Task objective: Which lines have the string "installation"? Copy all of them from the entries below.

Records:

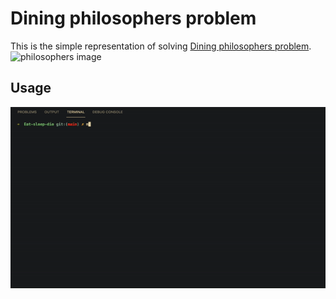# Dining philosophers problem
This is the simple representation of solving [Dining philosophers problem](https://en.wikipedia.org/wiki/Dining_philosophers_problem).<br/>
![philosophers image](https://adit.io/imgs/dining_philosophers/happy_and_sad.png)

## Usage
![philo](./philo.gif)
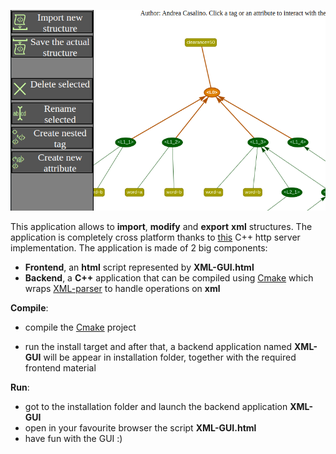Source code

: ![What you should see when running the application](https://github.com/andreacasalino/XML-GUI/blob/master/Example.png)

This application allows to **import**, **modify** and **export** **xml** structures.
The application is completely cross platform thanks to [this](https://github.com/yhirose/cpp-httplib) C++ http server implementation.
The application is made of 2 big components:

* **Frontend**, an **html** script represented by **XML-GUI.html**
* **Backend**, a **C++** application that can be compiled using [Cmake](https://cmake.org) which wraps [XML-parser](https://github.com/andreacasalino/XML-parser) to handle operations on **xml**

**Compile**:

* compile the [Cmake](https://cmake.org) project
 
* run the install target and after that, a backend application named **XML-GUI** will be appear in installation folder, together with the required frontend material

**Run**:

* got to the installation folder and launch the backend application **XML-GUI**
* open in your favourite browser the script **XML-GUI.html**
* have fun with the GUI :)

Solution to this task:
* run the install target and after that, a backend application named **XML-GUI** will be appear in installation folder, together with the required frontend material
* got to the installation folder and launch the backend application **XML-GUI**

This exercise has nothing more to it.